When the two Bear Stearns funds let go last August instead of having 100% of their face value they got liquidated for 10% of what people thought they had in them. Everyone who was watching knew the game was up at that point. Without the financial energy of the speculative hedge funds moving in the economy a lot of things were going to stop and this started hitting those who were least credit worthy first, which is how this is tied to the subprime mortgage mess.

Item #3

I don't know much about the junk bond market so I'm just putting this here as a placeholder. Junk bonds are not insured by monoline bond insurance agencies, which will become important just a little bit later in this page.

Item #4

Thirty five billion dollars worth of U.S. asset backed corporate paper (ABCP) was sold into Canada late last summer. These are bundles of car loans, credit card obligations, and the like. This was supposed to be a highly liquid investment with a bit of an interest rate - the sort of thing were you could get your money back in seventy two hours. The biggest Canadian pension fund has twenty billion dollars worth of this stuff and they've been trying to get their money out for the last seven months. Once this happened no one else with any real money was willing to buy this stuff. Word is the Canadians might get $0.10 back on the dollar, just like the hedge fund investors. That is important to note - risk level with supposed cash equivalents is equal to that of highly leveraged hedge funds.

Item #5

The monoline bond insurers, those guys who take a little cut from every bond issue and in turn insure the bond so it qualifies as a low risk, investment grade asset had got themselves into insuring the MBS, CDO, and other imaginary asset markets. The big three, AMBAC, MBIA, and FGIC are all insolvent now. They can't stand the hits that are already lined up and they had their funds in ... safe, conservative investments, just like those poor Canadian pensioners.

New York based AMBAC and MBIA have been ordered by the state insurance commission to get their houses in order or else. We will see some sort of splitting here - either they split themselves, or more likely Warren Buffet's company will start a bond insurer for municipals and leave the monolines holding the bag on these make believe assets. They probably don't have the assets needed to cover their obligations based on a normal bond failure rate and 2008 is absolutely not normal.

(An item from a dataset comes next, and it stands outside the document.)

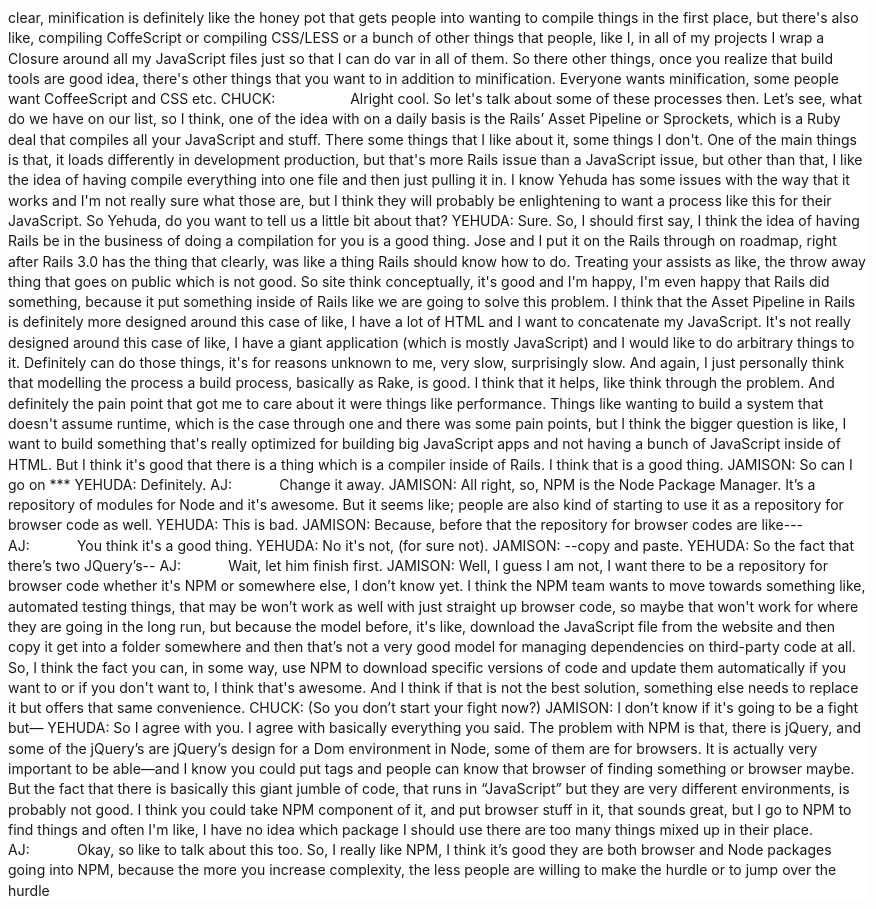 clear, minification is definitely like the honey pot that gets people into wanting to compile things in the first place, but there's also like, compiling CoffeScript or compiling CSS/LESS or a bunch of other things that people, like I, in all of my projects I wrap a Closure around all my JavaScript files just so that I can do var in all of them. So there other things, once you realize that build tools are good idea, there's other things that you want to in addition to minification. Everyone wants minification, some people want CoffeeScript and CSS etc. CHUCK:&nbsp;&nbsp;&nbsp;&nbsp;&nbsp;&nbsp;&nbsp;&nbsp;&nbsp;&nbsp;&nbsp;&nbsp;&nbsp;&nbsp;&nbsp;&nbsp;&nbsp;&nbsp; Alright cool. So let's talk about some of these processes then. Let’s see, what do we have on our list, so I think, one of the idea with on a daily basis is the Rails’ Asset Pipeline or Sprockets, which is a Ruby deal that compiles all your JavaScript and stuff. There some things that I like about it, some things I don't. One of the main things is that, it loads differently in development production, but that's more Rails issue than a JavaScript issue, but other than that, I like the idea of having compile everything into one file and then just pulling it in. I know Yehuda has some issues with the way that it works and I'm not really sure what those are, but I think they will probably be enlightening to want a process like this for their JavaScript. So Yehuda, do you want to tell us a little bit about that? YEHUDA: Sure. So, I should first say, I think the idea of having Rails be in the business of doing a compilation for you is a good thing. Jose and I put it on the Rails through on roadmap, right after Rails 3.0 has the thing that clearly, was like a thing Rails should know how to do. Treating your assists as like, the throw away thing that goes on public which is not good. So site think conceptually, it's good and I'm happy, I'm even happy that Rails did something, because it put something inside of Rails like we are going to solve this problem. I think that the Asset Pipeline in Rails is definitely more designed around this case of like, I have a lot of HTML and I want to concatenate my JavaScript. It's not really designed around this case of like, I have a giant application (which is mostly JavaScript) and I would like to do arbitrary things to it. Definitely can do those things, it's for reasons unknown to me, very slow, surprisingly slow. And again, I just personally think that modelling the process a build process, basically as Rake, is good. I think that it helps, like think through the problem. And definitely the pain point that got me to care about it were things like performance. Things like wanting to build a system that doesn't assume runtime, which is the case through one and there was some pain points, but I think the bigger question is like, I want to build something that's really optimized for building big JavaScript apps and not having a bunch of JavaScript inside of HTML. But I think it's good that there is a thing which is a compiler inside of Rails. I think that is a good thing. JAMISON: So can I go on \*\*\* YEHUDA: Definitely. AJ:&nbsp;&nbsp;&nbsp;&nbsp;&nbsp;&nbsp;&nbsp;&nbsp;&nbsp;&nbsp;&nbsp; Change it away. JAMISON: All right, so, NPM is the Node Package Manager. It’s a repository of modules for Node and it's awesome. But it seems like; people are also kind of starting to use it as a repository for browser code as well. YEHUDA: This is bad. JAMISON: Because, before that the repository for browser codes are like--- AJ:&nbsp;&nbsp;&nbsp;&nbsp;&nbsp;&nbsp;&nbsp;&nbsp;&nbsp;&nbsp;&nbsp; You think it's a good thing. YEHUDA: No it's not, (for sure not). JAMISON: --copy and paste. YEHUDA: So the fact that there’s two JQuery’s-- AJ:&nbsp;&nbsp;&nbsp;&nbsp;&nbsp;&nbsp;&nbsp;&nbsp;&nbsp;&nbsp;&nbsp; Wait, let him finish first. JAMISON: Well, I guess I am not, I want there to be a repository for browser code whether it's NPM or somewhere else, I don’t know yet. I think the NPM team wants to move towards something like, automated testing things, that may be won’t work as well with just straight up browser code, so maybe that won't work for where they are going in the long run, but because the model before, it's like, download the JavaScript file from the website and then copy it get into a folder somewhere and then that’s not a very good model for managing dependencies on third-party code at all. So, I think the fact you can, in some way, use NPM to download specific versions of code and update them automatically if you want to or if you don't want to, I think that's awesome. And I think if that is not the best solution, something else needs to replace it but offers that same convenience. CHUCK: (So you don’t start your fight now?) JAMISON: I don’t know if it's going to be a fight but— YEHUDA: So I agree with you. I agree with basically everything you said. The problem with NPM is that, there is jQuery, and some of the jQuery’s are jQuery’s design for a Dom environment in Node, some of them are for browsers. It is actually very important to be able—and I know you could put tags and people can know that browser of finding something or browser maybe. But the fact that there is basically this giant jumble of code, that runs in “JavaScript” but they are very different environments, is probably not good. I think you could take NPM component of it, and put browser stuff in it, that sounds great, but I go to NPM to find things and often I'm like, I have no idea which package I should use there are too many things mixed up in their place. AJ:&nbsp;&nbsp;&nbsp;&nbsp;&nbsp;&nbsp;&nbsp;&nbsp;&nbsp;&nbsp;&nbsp; Okay, so like to talk about this too. So, I really like NPM, I think it’s good they are both browser and Node packages going into NPM, because the more you increase complexity, the less people are willing to make the hurdle or to jump over the hurdle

Why is this bad? All over the world pension funds hold tax free municipal bonds because they're "safe". When the monolines let go those bonds depend on nothing more but ... property tax revenues from municipalities under the gun due to the mortgage mess. They're no longer investment grade and the pension funds have to treat them as speculative assets, which generally means they get sold at fire sale prices. Yes, pension plan cuts will happen pretty much across the board for everyone.

Conclusion:

OK, got all that? This means J.P. Morgan, Chase Bank, Merril Lynch, Salomon Brothers, Goldman Sachs, Bank of America, Morgan Stanley, and all the rest of the big banks listed over at the Banking Implode-o-meter are going to move from the "distressed" column to the "imploded" column. Unemployment here will parallel the Great Depression only we're going to have a much harder time pulling out of it, as all of our manufacturing jobs got moved offshore a generation ago.